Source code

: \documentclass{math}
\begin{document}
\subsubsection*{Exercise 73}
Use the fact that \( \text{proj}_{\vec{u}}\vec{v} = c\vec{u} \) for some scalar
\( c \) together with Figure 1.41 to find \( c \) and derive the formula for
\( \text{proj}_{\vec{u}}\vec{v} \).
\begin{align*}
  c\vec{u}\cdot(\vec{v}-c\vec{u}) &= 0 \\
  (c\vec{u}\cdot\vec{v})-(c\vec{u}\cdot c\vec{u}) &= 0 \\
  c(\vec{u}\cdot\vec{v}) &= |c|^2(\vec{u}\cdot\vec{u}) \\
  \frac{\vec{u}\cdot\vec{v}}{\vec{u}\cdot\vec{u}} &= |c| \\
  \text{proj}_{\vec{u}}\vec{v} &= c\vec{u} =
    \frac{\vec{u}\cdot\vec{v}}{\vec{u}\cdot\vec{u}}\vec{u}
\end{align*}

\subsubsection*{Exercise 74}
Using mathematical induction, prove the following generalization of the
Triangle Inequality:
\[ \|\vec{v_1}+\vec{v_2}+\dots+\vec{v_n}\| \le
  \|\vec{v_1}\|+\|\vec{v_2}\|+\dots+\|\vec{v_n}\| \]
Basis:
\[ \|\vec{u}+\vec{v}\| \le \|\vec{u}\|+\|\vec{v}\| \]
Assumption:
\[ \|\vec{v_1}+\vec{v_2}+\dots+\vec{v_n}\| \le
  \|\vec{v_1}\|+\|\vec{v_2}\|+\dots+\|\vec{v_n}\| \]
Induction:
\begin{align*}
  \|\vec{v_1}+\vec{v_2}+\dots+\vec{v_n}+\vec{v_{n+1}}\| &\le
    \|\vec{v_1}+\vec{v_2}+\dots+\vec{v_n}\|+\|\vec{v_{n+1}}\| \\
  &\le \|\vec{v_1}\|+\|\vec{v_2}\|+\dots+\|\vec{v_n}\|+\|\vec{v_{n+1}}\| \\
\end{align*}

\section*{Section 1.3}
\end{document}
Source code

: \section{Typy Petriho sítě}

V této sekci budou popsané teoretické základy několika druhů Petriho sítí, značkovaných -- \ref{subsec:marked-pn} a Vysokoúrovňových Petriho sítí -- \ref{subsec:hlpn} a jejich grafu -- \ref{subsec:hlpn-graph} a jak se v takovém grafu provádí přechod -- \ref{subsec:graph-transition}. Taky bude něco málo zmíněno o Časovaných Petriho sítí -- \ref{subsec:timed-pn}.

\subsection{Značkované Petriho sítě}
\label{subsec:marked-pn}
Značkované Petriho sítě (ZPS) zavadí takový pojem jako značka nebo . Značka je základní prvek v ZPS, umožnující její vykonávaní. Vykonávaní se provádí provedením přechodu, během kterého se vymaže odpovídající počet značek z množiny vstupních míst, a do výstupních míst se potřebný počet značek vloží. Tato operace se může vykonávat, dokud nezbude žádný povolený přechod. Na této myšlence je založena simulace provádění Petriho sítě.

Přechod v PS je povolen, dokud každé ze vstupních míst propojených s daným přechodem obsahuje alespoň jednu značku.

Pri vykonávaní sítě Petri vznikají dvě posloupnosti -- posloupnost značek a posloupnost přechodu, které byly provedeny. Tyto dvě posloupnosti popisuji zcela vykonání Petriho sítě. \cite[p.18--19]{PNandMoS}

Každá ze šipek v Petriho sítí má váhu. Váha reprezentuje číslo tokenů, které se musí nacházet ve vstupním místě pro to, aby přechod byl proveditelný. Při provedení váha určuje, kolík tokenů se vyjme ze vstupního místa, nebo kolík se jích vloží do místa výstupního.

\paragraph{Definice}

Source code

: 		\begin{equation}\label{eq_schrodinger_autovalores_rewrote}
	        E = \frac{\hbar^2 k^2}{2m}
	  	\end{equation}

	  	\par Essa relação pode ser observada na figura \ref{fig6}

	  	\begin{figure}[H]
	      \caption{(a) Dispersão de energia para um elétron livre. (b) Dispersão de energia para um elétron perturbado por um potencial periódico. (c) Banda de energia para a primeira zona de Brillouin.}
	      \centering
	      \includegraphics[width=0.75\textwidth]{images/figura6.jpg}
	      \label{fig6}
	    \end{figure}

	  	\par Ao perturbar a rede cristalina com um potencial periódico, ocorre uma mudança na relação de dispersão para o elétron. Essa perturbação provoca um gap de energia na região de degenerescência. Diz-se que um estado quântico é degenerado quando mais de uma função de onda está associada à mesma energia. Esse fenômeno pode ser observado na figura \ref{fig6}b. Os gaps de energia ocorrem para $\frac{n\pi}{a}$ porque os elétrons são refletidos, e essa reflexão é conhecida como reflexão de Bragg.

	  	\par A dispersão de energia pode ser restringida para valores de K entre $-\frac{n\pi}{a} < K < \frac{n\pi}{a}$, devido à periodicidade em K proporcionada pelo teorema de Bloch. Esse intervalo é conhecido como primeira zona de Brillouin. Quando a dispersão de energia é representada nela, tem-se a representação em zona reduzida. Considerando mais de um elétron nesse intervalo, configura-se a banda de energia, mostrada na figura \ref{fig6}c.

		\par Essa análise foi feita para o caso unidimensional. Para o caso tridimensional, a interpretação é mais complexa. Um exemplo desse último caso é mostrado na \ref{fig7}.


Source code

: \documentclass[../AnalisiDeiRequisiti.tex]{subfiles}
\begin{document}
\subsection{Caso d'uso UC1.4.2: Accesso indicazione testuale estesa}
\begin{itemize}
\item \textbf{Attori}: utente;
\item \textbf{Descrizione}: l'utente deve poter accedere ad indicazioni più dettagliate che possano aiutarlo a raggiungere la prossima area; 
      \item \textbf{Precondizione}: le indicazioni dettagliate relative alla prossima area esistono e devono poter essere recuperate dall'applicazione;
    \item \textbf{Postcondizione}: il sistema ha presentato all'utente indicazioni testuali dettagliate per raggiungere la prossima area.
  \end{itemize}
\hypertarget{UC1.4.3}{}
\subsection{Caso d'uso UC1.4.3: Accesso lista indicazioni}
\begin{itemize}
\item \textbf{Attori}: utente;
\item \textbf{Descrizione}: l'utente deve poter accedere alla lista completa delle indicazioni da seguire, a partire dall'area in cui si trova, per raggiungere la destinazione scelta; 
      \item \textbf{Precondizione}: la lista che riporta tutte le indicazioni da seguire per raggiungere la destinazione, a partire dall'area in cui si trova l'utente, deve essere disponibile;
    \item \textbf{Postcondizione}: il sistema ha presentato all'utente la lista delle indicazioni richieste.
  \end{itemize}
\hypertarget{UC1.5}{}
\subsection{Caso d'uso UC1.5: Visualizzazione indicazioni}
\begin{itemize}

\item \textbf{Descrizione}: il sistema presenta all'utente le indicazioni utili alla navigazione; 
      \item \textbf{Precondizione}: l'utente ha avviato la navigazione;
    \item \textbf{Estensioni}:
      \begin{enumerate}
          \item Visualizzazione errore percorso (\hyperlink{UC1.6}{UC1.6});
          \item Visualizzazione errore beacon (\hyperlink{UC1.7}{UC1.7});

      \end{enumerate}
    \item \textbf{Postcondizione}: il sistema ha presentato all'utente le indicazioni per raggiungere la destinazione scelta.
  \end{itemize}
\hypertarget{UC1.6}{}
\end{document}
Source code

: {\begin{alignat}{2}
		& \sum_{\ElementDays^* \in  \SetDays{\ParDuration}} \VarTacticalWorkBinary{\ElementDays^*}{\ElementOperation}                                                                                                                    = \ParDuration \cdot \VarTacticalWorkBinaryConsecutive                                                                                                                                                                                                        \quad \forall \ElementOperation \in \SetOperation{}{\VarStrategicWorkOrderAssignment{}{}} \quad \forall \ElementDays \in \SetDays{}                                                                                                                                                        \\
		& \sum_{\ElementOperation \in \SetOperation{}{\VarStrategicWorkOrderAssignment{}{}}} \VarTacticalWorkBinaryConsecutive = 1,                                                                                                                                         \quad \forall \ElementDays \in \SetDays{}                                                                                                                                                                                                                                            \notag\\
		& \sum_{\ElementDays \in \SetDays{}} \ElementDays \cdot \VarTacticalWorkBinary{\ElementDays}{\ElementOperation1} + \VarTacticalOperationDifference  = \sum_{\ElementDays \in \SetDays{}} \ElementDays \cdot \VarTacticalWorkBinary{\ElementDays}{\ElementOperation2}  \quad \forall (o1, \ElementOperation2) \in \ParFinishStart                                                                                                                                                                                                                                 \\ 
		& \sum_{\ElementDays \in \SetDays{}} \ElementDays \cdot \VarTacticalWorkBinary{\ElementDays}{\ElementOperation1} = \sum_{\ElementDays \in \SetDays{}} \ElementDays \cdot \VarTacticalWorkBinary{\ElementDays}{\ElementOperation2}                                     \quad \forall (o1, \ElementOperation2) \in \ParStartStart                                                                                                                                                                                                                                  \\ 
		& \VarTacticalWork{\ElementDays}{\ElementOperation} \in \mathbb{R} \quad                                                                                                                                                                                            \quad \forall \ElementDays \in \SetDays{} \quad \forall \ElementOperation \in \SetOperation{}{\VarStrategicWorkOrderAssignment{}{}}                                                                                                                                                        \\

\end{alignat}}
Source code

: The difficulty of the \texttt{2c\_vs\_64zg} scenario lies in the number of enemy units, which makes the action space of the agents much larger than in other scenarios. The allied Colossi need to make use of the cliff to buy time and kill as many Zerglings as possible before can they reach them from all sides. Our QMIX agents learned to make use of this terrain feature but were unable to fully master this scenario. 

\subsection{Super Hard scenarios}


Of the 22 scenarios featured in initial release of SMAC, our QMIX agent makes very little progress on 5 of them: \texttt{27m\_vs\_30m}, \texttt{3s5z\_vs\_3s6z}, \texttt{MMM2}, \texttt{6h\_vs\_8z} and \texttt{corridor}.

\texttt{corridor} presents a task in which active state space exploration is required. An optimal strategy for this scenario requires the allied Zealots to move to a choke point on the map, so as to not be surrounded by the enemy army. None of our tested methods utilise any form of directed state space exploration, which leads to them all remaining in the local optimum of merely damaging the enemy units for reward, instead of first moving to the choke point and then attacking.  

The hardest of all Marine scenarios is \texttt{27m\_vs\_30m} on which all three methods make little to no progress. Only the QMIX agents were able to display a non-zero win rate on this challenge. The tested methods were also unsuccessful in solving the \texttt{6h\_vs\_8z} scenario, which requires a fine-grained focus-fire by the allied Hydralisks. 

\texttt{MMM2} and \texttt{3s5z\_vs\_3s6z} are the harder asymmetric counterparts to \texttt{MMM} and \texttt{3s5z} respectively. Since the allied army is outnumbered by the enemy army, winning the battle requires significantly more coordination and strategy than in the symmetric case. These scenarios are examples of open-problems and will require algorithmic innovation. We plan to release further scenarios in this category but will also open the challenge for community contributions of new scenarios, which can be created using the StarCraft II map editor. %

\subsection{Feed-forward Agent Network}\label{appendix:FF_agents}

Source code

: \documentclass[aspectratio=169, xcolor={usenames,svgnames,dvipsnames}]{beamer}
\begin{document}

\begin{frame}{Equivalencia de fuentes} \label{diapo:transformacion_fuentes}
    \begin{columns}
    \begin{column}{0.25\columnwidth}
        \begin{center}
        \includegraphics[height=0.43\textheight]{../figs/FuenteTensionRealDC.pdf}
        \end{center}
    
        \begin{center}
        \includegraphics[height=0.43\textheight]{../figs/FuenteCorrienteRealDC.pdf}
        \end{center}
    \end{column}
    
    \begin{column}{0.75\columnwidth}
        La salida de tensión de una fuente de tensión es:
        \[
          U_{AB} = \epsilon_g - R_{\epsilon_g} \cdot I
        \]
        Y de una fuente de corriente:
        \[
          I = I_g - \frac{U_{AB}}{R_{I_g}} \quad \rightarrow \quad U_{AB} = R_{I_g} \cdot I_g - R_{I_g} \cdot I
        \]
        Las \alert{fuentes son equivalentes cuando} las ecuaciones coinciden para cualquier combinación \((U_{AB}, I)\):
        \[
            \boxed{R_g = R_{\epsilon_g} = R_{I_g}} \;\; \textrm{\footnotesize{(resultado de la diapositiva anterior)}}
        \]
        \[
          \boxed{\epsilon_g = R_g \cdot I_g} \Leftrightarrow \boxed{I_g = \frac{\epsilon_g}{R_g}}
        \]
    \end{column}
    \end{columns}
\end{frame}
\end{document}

------------------------------------

- **What you will do**:
Which lines above include "této"? Show each of them by copying it.

- **The answer**:
V této sekci budou popsané teoretické základy několika druhů Petriho sítí, značkovaných -- \ref{subsec:marked-pn} a Vysokoúrovňových Petriho sítí -- \ref{subsec:hlpn} a jejich grafu -- \ref{subsec:hlpn-graph} a jak se v takovém grafu provádí přechod -- \ref{subsec:graph-transition}. Taky bude něco málo zmíněno o Časovaných Petriho sítí -- \ref{subsec:timed-pn}.
Značkované Petriho sítě (ZPS) zavadí takový pojem jako značka nebo . Značka je základní prvek v ZPS, umožnující její vykonávaní. Vykonávaní se provádí provedením přechodu, během kterého se vymaže odpovídající počet značek z množiny vstupních míst, a do výstupních míst se potřebný počet značek vloží. Tato operace se může vykonávat, dokud nezbude žádný povolený přechod. Na této myšlence je založena simulace provádění Petriho sítě.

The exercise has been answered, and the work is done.